Gods of Egypt Director Talks Film’s Diversity

Various Hollywood films set in famous time periods of history have often been criticised for their lack of historically accurate racial diversity. Last year for example, Ridley Scott came under fire when his Ten Commandments epic “Exodus: Gods and Kings” utilised an essentially white cast like Joel Edgerton, Sigourney Weaver and Aaron Paul in the key roles of Egyptian royalty.

Now another ancient Egypt-set epic, Alex Proyas’ fantastical tale “Gods of Egypt,” has also generated controversy for its predominantly white cast. The difference this time? Proyas himself has issued a statement apologizing for the lack of racial diversity in the cast. He tells Forbes:

“The process of casting a movie has many complicated variables, but it is clear that our casting choices should have been more diverse. I sincerely apologize to those who are offended by the decisions we made.”

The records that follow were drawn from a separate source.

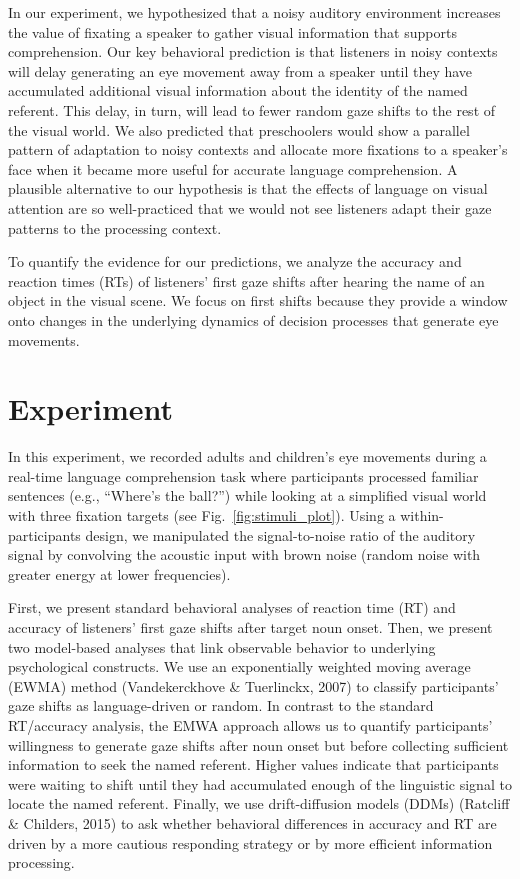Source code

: \documentclass[10pt, letterpaper]{article}
\begin{document}
In our experiment, we hypothesized that a noisy auditory environment
increases the value of fixating a speaker to gather visual information
that supports comprehension. Our key behavioral prediction is that
listeners in noisy contexts will delay generating an eye movement away
from a speaker until they have accumulated additional visual information
about the identity of the named referent. This delay, in turn, will lead
to fewer random gaze shifts to the rest of the visual world. We also
predicted that preschoolers would show a parallel pattern of adaptation
to noisy contexts and allocate more fixations to a speaker's face when
it became more useful for accurate language comprehension. A plausible
alternative to our hypothesis is that the effects of language on visual
attention are so well-practiced that we would not see listeners adapt
their gaze patterns to the processing context.

To quantify the evidence for our predictions, we analyze the accuracy
and reaction times (RTs) of listeners' first gaze shifts after hearing
the name of an object in the visual scene. We focus on first shifts
because they provide a window onto changes in the underlying dynamics of
decision processes that generate eye movements.

\section{Experiment}\label{experiment}

In this experiment, we recorded adults and children's eye movements
during a real-time language comprehension task where participants
processed familiar sentences (e.g., ``Where's the ball?'') while looking
at a simplified visual world with three fixation targets (see
Fig.~\ref{fig:stimuli_plot}). Using a within-participants design, we
manipulated the signal-to-noise ratio of the auditory signal by
convolving the acoustic input with brown noise (random noise with
greater energy at lower frequencies).

First, we present standard behavioral analyses of reaction time (RT) and
accuracy of listeners' first gaze shifts after target noun onset. Then,
we present two model-based analyses that link observable behavior to
underlying psychological constructs. We use an exponentially weighted
moving average (EWMA) method (Vandekerckhove \& Tuerlinckx, 2007) to
classify participants' gaze shifts as language-driven or random. In
contrast to the standard RT/accuracy analysis, the EMWA approach allows
us to quantify participants' willingness to generate gaze shifts after
noun onset but before collecting sufficient information to seek the
named referent. Higher values indicate that participants were waiting to
shift until they had accumulated enough of the linguistic signal to
locate the named referent. Finally, we use drift-diffusion models (DDMs)
(Ratcliff \& Childers, 2015) to ask whether behavioral differences in
accuracy and RT are driven by a more cautious responding strategy or by
more efficient information processing.
\end{document}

Lionsgate also acknowledged the need for more inclusive casting in a statement to Variety:

“We recognize that it is our responsibility to help ensure that casting decisions reflect the diversity and culture of the time periods portrayed. In this instance we failed to live up to our own standards of sensitivity and diversity, for which we sincerely apologize. Lionsgate is deeply committed to making films that reflect the diversity of our audiences. We have, can and will continue to do better…”

As it was shot in Sydney, “Gods and Egypt” features a primarily Australian cast in the smaller and extra roles whilst the main cast is a mix of local (Brenton Thwaites, Geoffrey Rush, Courtney Eaton) and international talent (Gerard Butler, Nikolaj Coster-Waldau, Elodie Yung, Chadwick Boseman).

“Gods of Egypt” hits cinemas on February 26th.